現在の地に米子城が完成したのは、慶長7年(1602)、駿府国(静岡県)から入った中村一忠が初代米子藩主となった2年後でした。その後、城主は加藤氏へと引き継がれますが、その後の継承は認められず米子藩は廃藩となります。元和3年(1617)、鳥取藩主・池田氏の家老であった池田由之と城主が代わり寛永9年(1632)からは鳥取藩主席家老の荒尾氏が米子城主となり、明治維新までの約240年の間、米子を統治する自分手政治が行われました。そしてついに、米子城は荒尾氏から藩庁へ引き渡され、明治4年(1871)に廃城。その後、建物のほとんどが売却され、全国の多くのお城と同様に解体。石垣を残すだけになったのです。
米子の城下町を流れる加茂川沿いを歩いてみてわかることがあります。
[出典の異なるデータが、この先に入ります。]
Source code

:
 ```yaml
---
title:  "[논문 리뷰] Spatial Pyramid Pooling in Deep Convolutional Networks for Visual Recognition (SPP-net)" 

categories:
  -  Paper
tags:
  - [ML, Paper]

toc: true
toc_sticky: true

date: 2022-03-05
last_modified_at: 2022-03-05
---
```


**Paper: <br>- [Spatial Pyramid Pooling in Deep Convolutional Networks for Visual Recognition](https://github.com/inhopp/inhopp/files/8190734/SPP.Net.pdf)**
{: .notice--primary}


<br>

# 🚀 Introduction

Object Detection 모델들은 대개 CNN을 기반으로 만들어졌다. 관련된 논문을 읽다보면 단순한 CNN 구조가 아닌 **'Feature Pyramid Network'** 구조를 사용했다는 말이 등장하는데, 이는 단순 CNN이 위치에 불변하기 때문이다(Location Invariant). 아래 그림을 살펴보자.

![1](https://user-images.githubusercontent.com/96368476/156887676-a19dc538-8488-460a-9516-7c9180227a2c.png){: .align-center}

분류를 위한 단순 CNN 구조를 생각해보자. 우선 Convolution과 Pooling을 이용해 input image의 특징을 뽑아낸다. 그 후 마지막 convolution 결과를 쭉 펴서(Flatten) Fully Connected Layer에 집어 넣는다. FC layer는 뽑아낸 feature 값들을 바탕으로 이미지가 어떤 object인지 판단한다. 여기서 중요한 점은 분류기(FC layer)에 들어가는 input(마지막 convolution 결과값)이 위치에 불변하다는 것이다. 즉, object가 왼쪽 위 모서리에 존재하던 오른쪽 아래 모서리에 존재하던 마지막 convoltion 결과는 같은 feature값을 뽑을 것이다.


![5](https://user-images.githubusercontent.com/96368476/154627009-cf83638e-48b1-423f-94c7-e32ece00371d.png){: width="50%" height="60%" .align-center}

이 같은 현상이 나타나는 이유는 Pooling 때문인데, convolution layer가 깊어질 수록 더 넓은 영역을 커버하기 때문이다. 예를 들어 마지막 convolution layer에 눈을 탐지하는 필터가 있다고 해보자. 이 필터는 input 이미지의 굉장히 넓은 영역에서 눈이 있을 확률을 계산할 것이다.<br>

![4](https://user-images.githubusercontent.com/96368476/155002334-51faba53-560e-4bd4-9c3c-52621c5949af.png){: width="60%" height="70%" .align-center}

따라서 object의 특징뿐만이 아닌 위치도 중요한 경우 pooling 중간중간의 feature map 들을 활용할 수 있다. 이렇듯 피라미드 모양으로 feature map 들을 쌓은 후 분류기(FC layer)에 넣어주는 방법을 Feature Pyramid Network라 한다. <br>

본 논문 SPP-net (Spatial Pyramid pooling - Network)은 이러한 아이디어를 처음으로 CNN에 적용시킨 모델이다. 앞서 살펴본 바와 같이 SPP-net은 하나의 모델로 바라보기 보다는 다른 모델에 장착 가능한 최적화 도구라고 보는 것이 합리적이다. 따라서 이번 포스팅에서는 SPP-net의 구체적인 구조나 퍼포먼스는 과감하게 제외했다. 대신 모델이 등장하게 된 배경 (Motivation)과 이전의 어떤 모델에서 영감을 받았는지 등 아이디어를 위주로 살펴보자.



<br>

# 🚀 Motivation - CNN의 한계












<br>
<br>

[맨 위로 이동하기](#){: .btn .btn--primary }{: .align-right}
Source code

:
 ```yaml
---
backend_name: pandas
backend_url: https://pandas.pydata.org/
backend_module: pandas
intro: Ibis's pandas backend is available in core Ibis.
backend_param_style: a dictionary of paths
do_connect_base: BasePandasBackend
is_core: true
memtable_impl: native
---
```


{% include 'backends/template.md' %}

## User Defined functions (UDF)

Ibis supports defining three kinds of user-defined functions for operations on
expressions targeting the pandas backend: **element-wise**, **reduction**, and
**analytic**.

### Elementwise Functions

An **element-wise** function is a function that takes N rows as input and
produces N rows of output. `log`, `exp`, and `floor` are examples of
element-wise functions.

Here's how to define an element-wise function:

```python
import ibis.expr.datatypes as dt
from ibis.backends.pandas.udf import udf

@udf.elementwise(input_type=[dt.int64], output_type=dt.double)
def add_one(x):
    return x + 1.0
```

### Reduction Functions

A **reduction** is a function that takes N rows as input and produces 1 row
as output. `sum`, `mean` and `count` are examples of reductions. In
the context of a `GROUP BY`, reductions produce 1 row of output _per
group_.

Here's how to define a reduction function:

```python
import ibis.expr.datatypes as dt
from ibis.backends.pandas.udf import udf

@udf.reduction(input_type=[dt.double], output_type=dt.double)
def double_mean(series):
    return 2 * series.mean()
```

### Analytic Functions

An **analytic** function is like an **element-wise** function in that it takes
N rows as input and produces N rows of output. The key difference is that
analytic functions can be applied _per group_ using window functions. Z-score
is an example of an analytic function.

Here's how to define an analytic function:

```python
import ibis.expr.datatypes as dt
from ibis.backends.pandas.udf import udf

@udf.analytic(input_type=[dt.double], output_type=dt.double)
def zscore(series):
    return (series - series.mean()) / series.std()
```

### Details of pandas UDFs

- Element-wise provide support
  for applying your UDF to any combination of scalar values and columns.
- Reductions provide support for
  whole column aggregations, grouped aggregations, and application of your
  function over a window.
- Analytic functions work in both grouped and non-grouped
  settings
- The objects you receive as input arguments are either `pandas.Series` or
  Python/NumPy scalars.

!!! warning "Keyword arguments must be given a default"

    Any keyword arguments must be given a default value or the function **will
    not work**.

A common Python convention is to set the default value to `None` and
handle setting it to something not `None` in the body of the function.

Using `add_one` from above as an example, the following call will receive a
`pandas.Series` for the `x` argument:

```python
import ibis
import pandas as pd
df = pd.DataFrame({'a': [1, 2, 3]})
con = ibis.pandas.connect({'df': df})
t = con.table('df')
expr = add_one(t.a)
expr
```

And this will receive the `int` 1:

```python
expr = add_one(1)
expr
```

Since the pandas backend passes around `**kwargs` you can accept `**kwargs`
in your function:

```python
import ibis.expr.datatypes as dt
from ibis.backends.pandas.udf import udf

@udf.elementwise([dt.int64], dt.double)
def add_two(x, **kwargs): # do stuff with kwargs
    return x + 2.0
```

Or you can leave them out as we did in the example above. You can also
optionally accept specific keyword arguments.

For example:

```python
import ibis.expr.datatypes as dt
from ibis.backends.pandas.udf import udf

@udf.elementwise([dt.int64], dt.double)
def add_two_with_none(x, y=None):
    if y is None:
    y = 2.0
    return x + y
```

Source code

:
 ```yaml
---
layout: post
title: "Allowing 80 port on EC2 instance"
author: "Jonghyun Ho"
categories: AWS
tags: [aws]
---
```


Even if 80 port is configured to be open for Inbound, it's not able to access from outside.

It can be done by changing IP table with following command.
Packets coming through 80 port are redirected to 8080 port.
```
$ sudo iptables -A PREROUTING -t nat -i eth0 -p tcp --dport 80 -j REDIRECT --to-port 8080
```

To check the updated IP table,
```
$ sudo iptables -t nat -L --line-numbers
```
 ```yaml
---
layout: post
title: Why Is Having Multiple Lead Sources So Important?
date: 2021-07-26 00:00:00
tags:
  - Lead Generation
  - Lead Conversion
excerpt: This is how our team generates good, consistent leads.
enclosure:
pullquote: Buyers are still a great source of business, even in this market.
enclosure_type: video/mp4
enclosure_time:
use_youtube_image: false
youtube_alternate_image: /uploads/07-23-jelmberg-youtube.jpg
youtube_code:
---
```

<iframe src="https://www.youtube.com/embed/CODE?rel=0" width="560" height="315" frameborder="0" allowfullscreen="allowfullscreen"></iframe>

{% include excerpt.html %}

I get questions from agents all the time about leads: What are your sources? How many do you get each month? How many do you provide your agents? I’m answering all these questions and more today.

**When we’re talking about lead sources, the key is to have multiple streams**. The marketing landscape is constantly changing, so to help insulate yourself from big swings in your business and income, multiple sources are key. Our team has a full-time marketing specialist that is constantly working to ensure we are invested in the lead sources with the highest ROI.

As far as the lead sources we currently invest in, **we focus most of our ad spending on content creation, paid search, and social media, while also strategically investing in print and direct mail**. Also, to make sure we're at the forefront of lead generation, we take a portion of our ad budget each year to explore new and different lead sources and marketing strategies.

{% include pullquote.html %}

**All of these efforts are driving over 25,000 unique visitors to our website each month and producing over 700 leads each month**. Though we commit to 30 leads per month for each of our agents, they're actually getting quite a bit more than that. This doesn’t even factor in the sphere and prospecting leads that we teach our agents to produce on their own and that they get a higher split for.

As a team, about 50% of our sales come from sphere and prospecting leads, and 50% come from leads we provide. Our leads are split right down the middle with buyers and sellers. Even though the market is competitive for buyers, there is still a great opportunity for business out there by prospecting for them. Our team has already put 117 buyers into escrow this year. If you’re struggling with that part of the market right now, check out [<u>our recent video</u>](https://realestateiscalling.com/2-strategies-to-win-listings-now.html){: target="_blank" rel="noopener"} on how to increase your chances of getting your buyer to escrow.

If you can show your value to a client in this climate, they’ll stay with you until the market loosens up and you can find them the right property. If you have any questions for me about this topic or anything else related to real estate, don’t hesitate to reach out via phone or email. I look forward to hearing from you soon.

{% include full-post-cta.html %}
それはお地蔵さんの多さ。米子の城下にはたくさんのお地蔵さんが祀られています。
江戸中期、浪速の名匠と呼ばれた「彦祖」という宮大工は、日御碕神社造営のために出雲国に来ていたのだそう。そして帰路に立ち寄った米子に逗留中、子をなし、米子に永住し、大工頭を務めていました。あるとき彦祖は、大雨で増水した加茂川の水害で犠牲になった子供を哀れみ、供養のためにと地蔵の建立を発願。
つなぎ地蔵
塚と橋地蔵
こうして、加茂川に架かる橋のたもとをはじめとする36ヶ所に祠堂を建て、お地蔵さんをお祀りしたのです。咲い地蔵や延命地蔵、川守り地蔵や橋守り地蔵など、お地蔵さん毎にご利益が異なっていて、「地蔵さん巡り」を楽しむ趣向も凝らされています。
出現地蔵
与太郎地蔵
そして、身内に不幸があったとき、新しい仏さまが無事に浄土に着かれるようお守りいただくため、お地蔵さんを巡礼するという風習が残っています。それは、南無地蔵大菩薩と書かれた札を貼る「札打ち」というもの。全国的にも珍しく、どこか郷愁を感じて興味をそそられる風習なのです。